Tanto ayer como ahora, reporteros y cronistas extranjeros acuden al país no solo para reportar tales estragos, sino también con la idea de correr un poco el telón de la violencia para apreciar mejor las motivaciones de sus personajes.

Martes, 24 de octubre de 2017
Carlos Fuentes Velasco

Hace poco leí Salvador (Vintage Books, 1983), ensayo de la célebre escritora estadounidense Joan Didion. El libro sintetiza la visita de Didion a El Salvador en 1982, ofreciendo al lector norteamericano una mirada a la guerra civil en nuestro país. Didion visitó repetidas veces Centroamérica para escribir periodismo y ficción basados en la región. Salvador combina dicha capacidad de observación con un estilo claro y agudo, más que apropiado para la conflagración de los años ochenta.

También leí hace poco un reportaje de The New Yorker titulado The Deportees Taking Our Calls (Los deportados contestando nuestras llamadas). La pieza fue esrita por el periodista Jonathan Blitzer y en ella se discute la floreciente industria de los call centers en El Salvador, y su recurso humano clave: salvadoreños deportados de Estados Unidos.

Al leer ambas piezas uno termina con una conclusión escalofriante: aunque separados por 35 años de historia, tanto Didion como Blitzer pintan a El Salvador con tonos similares: la adversidad es el tinte dominante, el hilo conductor es la situación de extrema violencia, filamento que enhebra la mayoría del material sobre nuestro país en la prensa internacional.

Usualmente la cobertura sobre nuestro país adquiere la forma de breves notas que giran alrededor de elevadas cifras de muertos y actos de violencia barbárica. Hay trabajos ligeros y otros más profundos, pero esencialmente los periodistas que intentan explicar el contexto violento actual son, como Didion en los ochenta, observadores de esa nuestra cruel cotidianeidad.

Mi interés en el trabajo de Didion y Blitzer radica en la capacidad de articular un El Salvador más profundo y contradictorio, un país cuya complejidad escapa las estadísticas. En los siguientes párrafos ofrezco algunas observaciones sobre estas dos piezas.
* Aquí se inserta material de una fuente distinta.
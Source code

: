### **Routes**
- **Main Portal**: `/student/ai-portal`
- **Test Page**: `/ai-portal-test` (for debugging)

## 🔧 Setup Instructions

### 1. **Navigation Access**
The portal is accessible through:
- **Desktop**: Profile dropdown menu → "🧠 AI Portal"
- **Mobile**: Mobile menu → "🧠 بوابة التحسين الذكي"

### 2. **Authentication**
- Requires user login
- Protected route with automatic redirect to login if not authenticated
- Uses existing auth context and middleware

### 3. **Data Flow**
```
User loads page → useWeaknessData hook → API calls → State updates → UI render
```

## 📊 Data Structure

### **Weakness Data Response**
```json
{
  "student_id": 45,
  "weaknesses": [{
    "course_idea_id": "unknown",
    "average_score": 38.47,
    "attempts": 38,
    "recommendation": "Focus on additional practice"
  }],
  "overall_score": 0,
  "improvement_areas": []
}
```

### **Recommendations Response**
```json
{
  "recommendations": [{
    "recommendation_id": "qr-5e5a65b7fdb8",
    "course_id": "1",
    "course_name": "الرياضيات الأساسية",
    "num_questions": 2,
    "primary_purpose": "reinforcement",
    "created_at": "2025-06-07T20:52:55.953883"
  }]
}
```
Gracias a su reputación en el ámbito literario, Didion gozó de considerable acceso en su visita. El libro alterna entre observaciones al desplazarse dentro del país y la interpretación de entrevistas con personajes como el embajador estadounidense Deane Hinton y el presidente de El Salvador, Álvaro Magaña. Por el contrario, Blitzer se enfoca en empleados de call centers que fueron miembros de pandillas y sufrieron el humillante proceso de deportación. La importancia de esta divergencia yace en las diferentes motivaciones detrás de las palabras.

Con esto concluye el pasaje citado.